*WHAT NEEDS TO BE DONE*: There is a line containing "proc print data = work.bank_details;" in the entries below. Repeat that line and every line after it exactly, and nothing more.
============================================================
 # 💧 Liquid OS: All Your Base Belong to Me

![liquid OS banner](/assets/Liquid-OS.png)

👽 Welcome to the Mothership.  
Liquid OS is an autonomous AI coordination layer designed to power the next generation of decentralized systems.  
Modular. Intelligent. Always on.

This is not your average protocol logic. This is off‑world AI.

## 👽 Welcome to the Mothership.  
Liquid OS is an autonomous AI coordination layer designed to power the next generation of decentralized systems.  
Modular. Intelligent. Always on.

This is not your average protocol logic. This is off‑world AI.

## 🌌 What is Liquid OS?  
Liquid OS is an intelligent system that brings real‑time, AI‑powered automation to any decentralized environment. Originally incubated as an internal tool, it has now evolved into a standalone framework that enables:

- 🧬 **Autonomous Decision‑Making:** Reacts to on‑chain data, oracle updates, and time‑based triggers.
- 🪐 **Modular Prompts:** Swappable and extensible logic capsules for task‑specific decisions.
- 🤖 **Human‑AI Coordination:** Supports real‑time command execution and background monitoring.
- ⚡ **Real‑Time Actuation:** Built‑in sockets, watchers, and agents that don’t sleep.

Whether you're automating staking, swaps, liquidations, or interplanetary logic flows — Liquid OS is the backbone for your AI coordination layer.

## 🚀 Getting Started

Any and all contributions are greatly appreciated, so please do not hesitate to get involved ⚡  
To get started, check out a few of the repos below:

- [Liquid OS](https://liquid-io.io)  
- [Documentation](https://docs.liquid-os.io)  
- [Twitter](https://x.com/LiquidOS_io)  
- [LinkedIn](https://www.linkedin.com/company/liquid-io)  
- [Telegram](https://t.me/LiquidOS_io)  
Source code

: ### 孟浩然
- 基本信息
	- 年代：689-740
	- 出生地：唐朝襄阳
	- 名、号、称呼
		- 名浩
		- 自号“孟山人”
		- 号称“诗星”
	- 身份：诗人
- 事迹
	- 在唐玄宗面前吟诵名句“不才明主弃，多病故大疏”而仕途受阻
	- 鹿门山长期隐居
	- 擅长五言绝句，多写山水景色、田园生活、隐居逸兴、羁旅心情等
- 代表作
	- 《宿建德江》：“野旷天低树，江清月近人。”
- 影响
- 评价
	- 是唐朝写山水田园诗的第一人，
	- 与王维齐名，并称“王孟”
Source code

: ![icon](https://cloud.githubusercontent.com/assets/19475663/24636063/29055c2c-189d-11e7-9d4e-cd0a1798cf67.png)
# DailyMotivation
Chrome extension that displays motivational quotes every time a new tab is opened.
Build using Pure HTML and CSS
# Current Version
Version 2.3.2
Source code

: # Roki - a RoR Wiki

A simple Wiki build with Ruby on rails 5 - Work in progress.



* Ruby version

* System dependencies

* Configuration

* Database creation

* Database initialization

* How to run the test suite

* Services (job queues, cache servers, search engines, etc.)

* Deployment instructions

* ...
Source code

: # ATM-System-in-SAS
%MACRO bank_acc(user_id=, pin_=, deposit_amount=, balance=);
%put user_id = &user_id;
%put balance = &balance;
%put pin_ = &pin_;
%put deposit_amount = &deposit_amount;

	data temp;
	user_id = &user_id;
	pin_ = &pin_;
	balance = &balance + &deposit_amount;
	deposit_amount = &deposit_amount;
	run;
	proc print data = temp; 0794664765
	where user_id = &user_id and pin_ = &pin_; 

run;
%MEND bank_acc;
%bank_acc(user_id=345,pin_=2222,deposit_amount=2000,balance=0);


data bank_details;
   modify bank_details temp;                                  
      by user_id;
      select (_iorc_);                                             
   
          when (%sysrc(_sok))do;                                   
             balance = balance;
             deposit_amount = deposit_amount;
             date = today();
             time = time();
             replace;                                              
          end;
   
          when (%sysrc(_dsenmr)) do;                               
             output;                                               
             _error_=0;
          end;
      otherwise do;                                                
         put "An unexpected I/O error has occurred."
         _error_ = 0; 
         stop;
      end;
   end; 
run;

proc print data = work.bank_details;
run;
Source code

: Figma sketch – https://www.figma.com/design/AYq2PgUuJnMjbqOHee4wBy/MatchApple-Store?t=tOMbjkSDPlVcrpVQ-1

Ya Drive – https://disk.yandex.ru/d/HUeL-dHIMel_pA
============================================================
*RESPONSE AREA*:
proc print data = work.bank_details;
run;
Source code

: Figma sketch – https://www.figma.com/design/AYq2PgUuJnMjbqOHee4wBy/MatchApple-Store?t=tOMbjkSDPlVcrpVQ-1

Ya Drive – https://disk.yandex.ru/d/HUeL-dHIMel_pA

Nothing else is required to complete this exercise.